- _MATERIAL TO PROCESS_:
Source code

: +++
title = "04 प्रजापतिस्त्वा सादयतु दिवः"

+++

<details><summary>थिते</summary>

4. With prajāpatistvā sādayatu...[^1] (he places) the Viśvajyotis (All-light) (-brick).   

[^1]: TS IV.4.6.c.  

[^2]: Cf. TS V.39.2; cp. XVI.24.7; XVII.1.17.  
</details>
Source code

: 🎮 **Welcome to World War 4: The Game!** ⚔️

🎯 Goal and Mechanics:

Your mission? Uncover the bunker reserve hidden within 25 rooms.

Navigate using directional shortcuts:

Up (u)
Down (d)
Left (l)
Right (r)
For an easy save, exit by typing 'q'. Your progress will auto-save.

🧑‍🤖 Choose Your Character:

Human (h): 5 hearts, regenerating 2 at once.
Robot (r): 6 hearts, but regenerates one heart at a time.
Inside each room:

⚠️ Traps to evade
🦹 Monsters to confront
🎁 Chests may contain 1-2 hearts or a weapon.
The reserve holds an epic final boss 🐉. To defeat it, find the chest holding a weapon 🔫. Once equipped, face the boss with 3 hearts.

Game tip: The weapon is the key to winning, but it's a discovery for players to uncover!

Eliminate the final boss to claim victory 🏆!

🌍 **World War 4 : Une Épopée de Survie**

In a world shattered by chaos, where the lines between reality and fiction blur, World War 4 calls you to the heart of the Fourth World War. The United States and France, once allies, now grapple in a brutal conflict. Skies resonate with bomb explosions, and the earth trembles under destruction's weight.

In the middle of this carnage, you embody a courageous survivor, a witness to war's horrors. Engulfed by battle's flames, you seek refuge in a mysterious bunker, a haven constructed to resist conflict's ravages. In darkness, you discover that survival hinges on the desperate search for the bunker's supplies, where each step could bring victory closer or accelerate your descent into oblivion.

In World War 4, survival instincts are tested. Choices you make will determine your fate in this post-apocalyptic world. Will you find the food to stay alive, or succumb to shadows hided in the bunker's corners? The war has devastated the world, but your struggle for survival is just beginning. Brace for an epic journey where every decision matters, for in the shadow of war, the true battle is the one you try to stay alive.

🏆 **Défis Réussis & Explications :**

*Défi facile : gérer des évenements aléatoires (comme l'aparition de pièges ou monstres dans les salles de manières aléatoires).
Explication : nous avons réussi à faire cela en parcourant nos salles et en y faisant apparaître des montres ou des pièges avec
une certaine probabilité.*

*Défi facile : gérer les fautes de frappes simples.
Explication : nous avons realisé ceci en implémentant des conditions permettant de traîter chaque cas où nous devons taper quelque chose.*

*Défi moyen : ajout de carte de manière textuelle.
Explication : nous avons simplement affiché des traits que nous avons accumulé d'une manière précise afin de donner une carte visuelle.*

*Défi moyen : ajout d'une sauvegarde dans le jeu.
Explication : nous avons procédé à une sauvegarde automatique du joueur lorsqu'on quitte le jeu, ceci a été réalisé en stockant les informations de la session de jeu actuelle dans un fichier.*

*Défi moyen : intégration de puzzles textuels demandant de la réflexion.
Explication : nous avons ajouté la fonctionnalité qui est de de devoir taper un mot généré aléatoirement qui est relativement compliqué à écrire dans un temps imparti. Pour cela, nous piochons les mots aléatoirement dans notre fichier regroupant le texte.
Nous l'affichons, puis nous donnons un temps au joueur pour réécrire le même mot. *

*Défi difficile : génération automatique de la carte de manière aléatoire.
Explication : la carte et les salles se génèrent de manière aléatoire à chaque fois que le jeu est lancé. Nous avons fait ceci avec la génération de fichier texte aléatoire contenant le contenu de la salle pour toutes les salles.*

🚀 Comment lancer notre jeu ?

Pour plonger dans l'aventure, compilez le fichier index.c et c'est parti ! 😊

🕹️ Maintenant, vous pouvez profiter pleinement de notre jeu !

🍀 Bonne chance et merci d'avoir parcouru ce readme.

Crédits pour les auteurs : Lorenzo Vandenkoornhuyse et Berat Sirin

- _AIM OF THE TASK_: Output the listing verbatim through the "Épopée de Survie**" line.

- _ANSWER FOR THE TASK_:
Source code

: +++
title = "04 प्रजापतिस्त्वा सादयतु दिवः"

+++

<details><summary>थिते</summary>

4. With prajāpatistvā sādayatu...[^1] (he places) the Viśvajyotis (All-light) (-brick).   

[^1]: TS IV.4.6.c.  

[^2]: Cf. TS V.39.2; cp. XVI.24.7; XVII.1.17.  
</details>
Source code

: 🎮 **Welcome to World War 4: The Game!** ⚔️

🎯 Goal and Mechanics:

Your mission? Uncover the bunker reserve hidden within 25 rooms.

Navigate using directional shortcuts:

Up (u)
Down (d)
Left (l)
Right (r)
For an easy save, exit by typing 'q'. Your progress will auto-save.

🧑‍🤖 Choose Your Character:

Human (h): 5 hearts, regenerating 2 at once.
Robot (r): 6 hearts, but regenerates one heart at a time.
Inside each room:

⚠️ Traps to evade
🦹 Monsters to confront
🎁 Chests may contain 1-2 hearts or a weapon.
The reserve holds an epic final boss 🐉. To defeat it, find the chest holding a weapon 🔫. Once equipped, face the boss with 3 hearts.

Game tip: The weapon is the key to winning, but it's a discovery for players to uncover!

Eliminate the final boss to claim victory 🏆!

🌍 **World War 4 : Une Épopée de Survie**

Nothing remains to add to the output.